This project looks at how the introduction of a discount during the holidays affect the total sale within customer groups in a given timeframe. The statistical techniques used are:
RFM analysis (recency, frequency, monetary) to analyse customer behavior by examining their transaction history such as,
- how recently a customer has purchased (recency)
- how often they purchase (frequency)
- how much the customer spends (monetary)
RFM helps us identify customers who are more likely to respond to promotions.
K-means to segment customers into various category groups.
Causal impact analysis to study the impact of discounts within each customer group.

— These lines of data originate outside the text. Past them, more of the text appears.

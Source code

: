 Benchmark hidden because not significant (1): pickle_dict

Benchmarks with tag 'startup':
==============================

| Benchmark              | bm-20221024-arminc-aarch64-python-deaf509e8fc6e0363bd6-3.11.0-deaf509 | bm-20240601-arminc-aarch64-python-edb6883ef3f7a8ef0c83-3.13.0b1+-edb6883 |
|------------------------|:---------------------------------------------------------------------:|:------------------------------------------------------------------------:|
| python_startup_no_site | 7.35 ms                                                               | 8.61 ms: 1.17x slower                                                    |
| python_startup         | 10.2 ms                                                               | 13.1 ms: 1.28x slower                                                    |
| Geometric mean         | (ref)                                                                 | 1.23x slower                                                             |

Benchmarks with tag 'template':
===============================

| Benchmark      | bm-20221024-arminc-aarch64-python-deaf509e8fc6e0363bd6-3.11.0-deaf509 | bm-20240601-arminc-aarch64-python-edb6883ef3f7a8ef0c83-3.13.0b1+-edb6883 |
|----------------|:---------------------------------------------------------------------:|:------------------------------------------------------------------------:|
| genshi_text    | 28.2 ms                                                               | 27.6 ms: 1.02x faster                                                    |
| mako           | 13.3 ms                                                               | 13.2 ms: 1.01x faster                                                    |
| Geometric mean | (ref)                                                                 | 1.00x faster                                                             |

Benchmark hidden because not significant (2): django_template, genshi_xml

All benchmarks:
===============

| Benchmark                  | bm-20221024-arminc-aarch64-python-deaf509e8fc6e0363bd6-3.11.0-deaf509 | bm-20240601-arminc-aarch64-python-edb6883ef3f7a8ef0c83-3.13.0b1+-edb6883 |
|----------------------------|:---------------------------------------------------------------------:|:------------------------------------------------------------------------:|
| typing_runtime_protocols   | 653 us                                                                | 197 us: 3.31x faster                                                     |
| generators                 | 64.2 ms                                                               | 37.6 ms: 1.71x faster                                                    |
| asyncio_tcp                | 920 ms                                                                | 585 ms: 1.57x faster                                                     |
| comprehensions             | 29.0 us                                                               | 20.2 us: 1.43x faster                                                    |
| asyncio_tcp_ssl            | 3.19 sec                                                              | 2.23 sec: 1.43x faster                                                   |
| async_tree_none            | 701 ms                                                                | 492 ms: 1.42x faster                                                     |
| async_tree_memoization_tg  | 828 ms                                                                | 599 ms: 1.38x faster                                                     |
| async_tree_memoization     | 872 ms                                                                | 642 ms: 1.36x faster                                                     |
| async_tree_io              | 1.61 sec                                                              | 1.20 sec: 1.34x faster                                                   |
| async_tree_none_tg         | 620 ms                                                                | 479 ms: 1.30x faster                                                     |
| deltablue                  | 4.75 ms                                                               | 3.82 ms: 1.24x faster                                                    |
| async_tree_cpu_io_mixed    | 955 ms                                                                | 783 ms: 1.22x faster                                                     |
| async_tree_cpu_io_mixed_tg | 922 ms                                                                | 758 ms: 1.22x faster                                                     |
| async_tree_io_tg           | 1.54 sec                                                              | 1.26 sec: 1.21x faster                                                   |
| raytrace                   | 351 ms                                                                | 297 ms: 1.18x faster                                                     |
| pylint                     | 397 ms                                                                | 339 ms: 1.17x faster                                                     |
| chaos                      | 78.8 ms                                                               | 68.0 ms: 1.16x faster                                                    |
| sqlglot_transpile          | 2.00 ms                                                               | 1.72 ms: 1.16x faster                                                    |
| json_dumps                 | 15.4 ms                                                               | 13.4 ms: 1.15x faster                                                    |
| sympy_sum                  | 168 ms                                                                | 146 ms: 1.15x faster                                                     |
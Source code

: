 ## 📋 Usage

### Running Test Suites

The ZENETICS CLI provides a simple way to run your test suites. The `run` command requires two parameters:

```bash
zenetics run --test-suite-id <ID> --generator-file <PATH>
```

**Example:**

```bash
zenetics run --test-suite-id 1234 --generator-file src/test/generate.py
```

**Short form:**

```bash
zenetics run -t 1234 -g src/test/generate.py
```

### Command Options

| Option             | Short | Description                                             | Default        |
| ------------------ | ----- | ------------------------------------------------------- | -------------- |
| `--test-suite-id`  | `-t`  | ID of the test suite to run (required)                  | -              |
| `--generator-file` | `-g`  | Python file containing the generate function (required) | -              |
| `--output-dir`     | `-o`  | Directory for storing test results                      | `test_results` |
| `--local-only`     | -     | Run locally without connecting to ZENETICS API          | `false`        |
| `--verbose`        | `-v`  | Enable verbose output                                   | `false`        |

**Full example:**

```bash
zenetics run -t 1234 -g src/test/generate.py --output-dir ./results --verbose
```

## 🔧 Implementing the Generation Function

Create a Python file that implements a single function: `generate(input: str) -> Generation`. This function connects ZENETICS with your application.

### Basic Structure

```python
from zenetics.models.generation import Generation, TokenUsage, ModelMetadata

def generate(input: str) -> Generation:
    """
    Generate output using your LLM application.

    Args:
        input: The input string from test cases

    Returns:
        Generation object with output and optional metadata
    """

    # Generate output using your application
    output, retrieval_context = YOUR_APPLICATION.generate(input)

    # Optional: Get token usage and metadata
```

This project can be found at https://salesimpact.herokuapp.com/.
├── __init__.py
├── sales_dashboard.py <- Streamlit dashboard.
├── data
│ ├── __init__.py
│ ├── interim <- Intermediate data that has been transformed.
│ │ ├── Sales_df.csv
│ │ └── rfmtable.csv
│ ├── processed <- Final data sets for modeling.
│ │ ├── Joined_df.csv
│ └── raw <- The original, immutable data dump.
│ ├── CustomerTable.csv
│ ├── ItemsTable.csv
│ ├── TransactionsTable.csv
│ ├── Online_Retail.xlsx
│ ├── SalesDatabase.db
├── database <- Database for customer transactions.
│ ├── __init__.py
│ ├── creating_tables.py
│ ├── join_write.py
│ └── queries.py
├── notebooks <- Jupyter notebooks for experiments.
│ ├── EDA.ipynb
│ ├── RFM.ipynb
│ ├── Retail.ipynb
│ └── salesImpactResearch.ipynb
├── reports <- Generated HTML analysis.
│ ├── __init__.py
│ ├── df_report.html
│ ├── sales_impact_report.html
│ ├── sales_impact_report.ipynb
│ └── template.ipynb
├── requirement.txt
└── src <- Source code used in this project.
├── __init__.py
├── data
│ ├── __init__.py
│ ├── config.py
│ ├── dataIngestion.py
│ └── main.py
└── features
├── __init__.py
├── RFM.py
├── causalImpact.py
├── kmeans_clustering.py
└── report_generator.py